The latest estimates for the cost of Hinkley Point are still rising. The EU recently indicated it thought the total bill might be higher than £24bn, although EdF, the site owner, still says that its figure is about £16bn. Using the lower number, the cost per kilowatt of capacity is almost £5,000. Gas-fired power stations could be built for about an eighth of this price.

EdF, the most experienced operator of nuclear power stations in the world, is expecting to pay about four times as much for Hinkley Point as it did for the last nuclear power stations to be constructed in France fifteen years ago. But larger nuclear plants were supposed to be cheaper to build per unit of generating capacity. This theory, said Roulstone, underlies the political decision to support the EPR in the UK over the course of the last ten years. Actually, he went on to say, unlike any other energy technology in the world, global power station builders are seeing very little benefit from constructing larger nuclear power stations. And, crucially, the cost reductions derived from building multiple power stations of a single type (the so-called ‘learning’ effect) are turning out to be small or non-existent.

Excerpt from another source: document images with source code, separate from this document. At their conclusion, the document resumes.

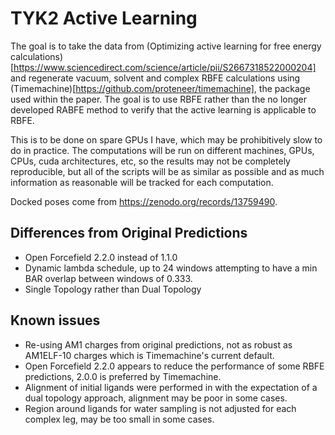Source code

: # TYK2 Active Learning

The goal is to take the data from (Optimizing active learning for free energy calculations)[https://www.sciencedirect.com/science/article/pii/S2667318522000204] and regenerate vacuum, solvent and complex RBFE calculations using (Timemachine)[https://github.com/proteneer/timemachine], the package used within the paper. The goal is to use RBFE rather than the no longer developed RABFE method to verify that the active learning is applicable to RBFE.

This is to be done on spare GPUs I have, which may be prohibitively slow to do in practice. The computations will be run on different machines, GPUs, CPUs, cuda architectures, etc, so the results may not be completely reproducible, but all of the scripts will be as similar as possible and as much information as reasonable will be tracked for each computation.

Docked poses come from https://zenodo.org/records/13759490.

## Differences from Original Predictions

- Open Forcefield 2.2.0 instead of 1.1.0
- Dynamic lambda schedule, up to 24 windows attempting to have a min BAR overlap between windows of 0.333.
- Single Topology rather than Dual Topology


## Known issues

- Re-using AM1 charges from original predictions, not as robust as AM1ELF-10 charges which is Timemachine's current default.
- Open Forcefield 2.2.0 appears to reduce the performance of some RBFE predictions, 2.0.0 is preferred by Timemachine.
- Alignment of initial ligands were performed in with the expectation of a dual topology approach, alignment may be poor in some cases.
- Region around ligands for water sampling is not adjusted for each complex leg, may be too small in some cases.

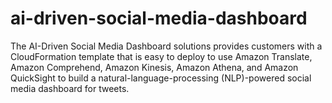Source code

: # ai-driven-social-media-dashboard
The AI-Driven Social Media Dashboard solutions provides customers with a CloudFormation template that is easy to deploy to use Amazon Translate, Amazon Comprehend, Amazon Kinesis, Amazon Athena, and Amazon QuickSight to build a natural-language-processing (NLP)-powered social media dashboard for tweets.
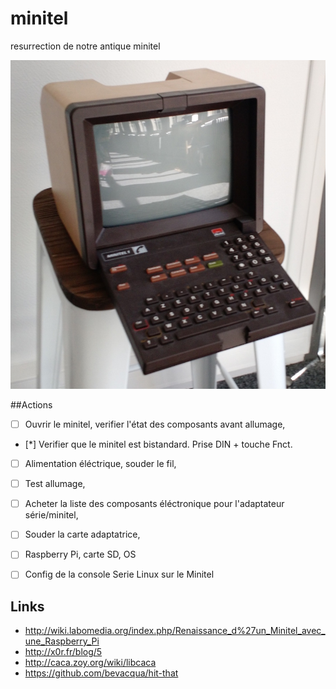 # minitel

resurrection de notre antique minitel

![minitel](./minitel.jpg)

##Actions
- [ ] Ouvrir le minitel, verifier l'état des composants avant allumage,
- [*] Verifier que le minitel est bistandard. Prise DIN + touche Fnct.
- [ ] Alimentation éléctrique, souder le fil,
- [ ] Test allumage,
- [ ] Acheter la liste des composants éléctronique pour l'adaptateur série/minitel,
- [ ] Souder la carte adaptatrice,
- [ ] Raspberry Pi, carte SD, OS
- [ ] Config de la console Serie Linux sur le Minitel


## Links

 - http://wiki.labomedia.org/index.php/Renaissance_d%27un_Minitel_avec_une_Raspberry_Pi
 - http://x0r.fr/blog/5
 - http://caca.zoy.org/wiki/libcaca
 - https://github.com/bevacqua/hit-that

Roulstone mused on why this might be. He said that learning effects are usually observed for goods made in factories. The fact that nuclear power stations are almost entirely constructed on individual sites meant that the expertise gathered in one place are not transferred to the next construction project. Recent experience, such as at the Finnish EPR construction site, shows that management is particularly difficult when large bands of workers, sometimes speaking different languages, try to work productively together in a relatively small and cramped area. The workforce is unused to the extremely demanding construction quality requirements imposed by the safety engineers.

Interestingly, he spoke of building nuclear stations, the largest civil engineering projects in the world as requiring ‘craft’ skills that are usually associated with tiny factories. And craft learning is extremely difficult to transfer from place. The Chinese are trying to encourage this by transferring workforces from one finished nuclear power station to the next construction project. I suspect this would be much more difficult in the UK.

Much of Tony Roulstone’s lecture was about other types of reactor which thought deserved much greater investigation. Small reactors have been opposed, he suggested, because they contravene the standard wisdom that bigger is always better in nuclear. But a much larger percentage of the plant can be constructed in factories away from the site and therefore might be able to capture the benefits of much greater ‘learning’ effects. He showed that for relatively small amounts of money – at least by comparison to the big nuclear programme - the UK and other countries could see if cost reductions in small reactors, possibly using thorium, could be attained that might match or beat the price of EPRs or other giant reactors.

This is unlikely to happen. Roulstone said the central assumption of the UK government now appears to be that the country will build about 16 gigawatts of large nuclear plants (providing about 25% of UK electricity) at a cost of around £100bn. EdF will bring in Chinese investors to help finance its share of this expenditure. Chinese companies will then get much of the business constructing other plants that will built after EdF’s EPRs at Hinkley and Sizewell. And, he concludes, future plants may be constructed using alternative technologies, including variations of the Westinghouse AP1000. By their actions, Tony Roulstone wrote to me in an email this morning, Chinese companies ‘appear to have rejected EPR as a staple of their future build programme’.

Most scenarios, though not all, show the UK needing a large nuclear programme to meet its power and decarbonisation needs. But by focussing on the increasingly unpopular EPR design, the country may have saddled itself with an unmanageable and hugely expensive construction project that will sour the prospects of all other nuclear technologies for another generation. Perhaps those of us who still believe in the value of nuclear power should pray that sceptical investors refuse to commit their funds to the Hinkley project.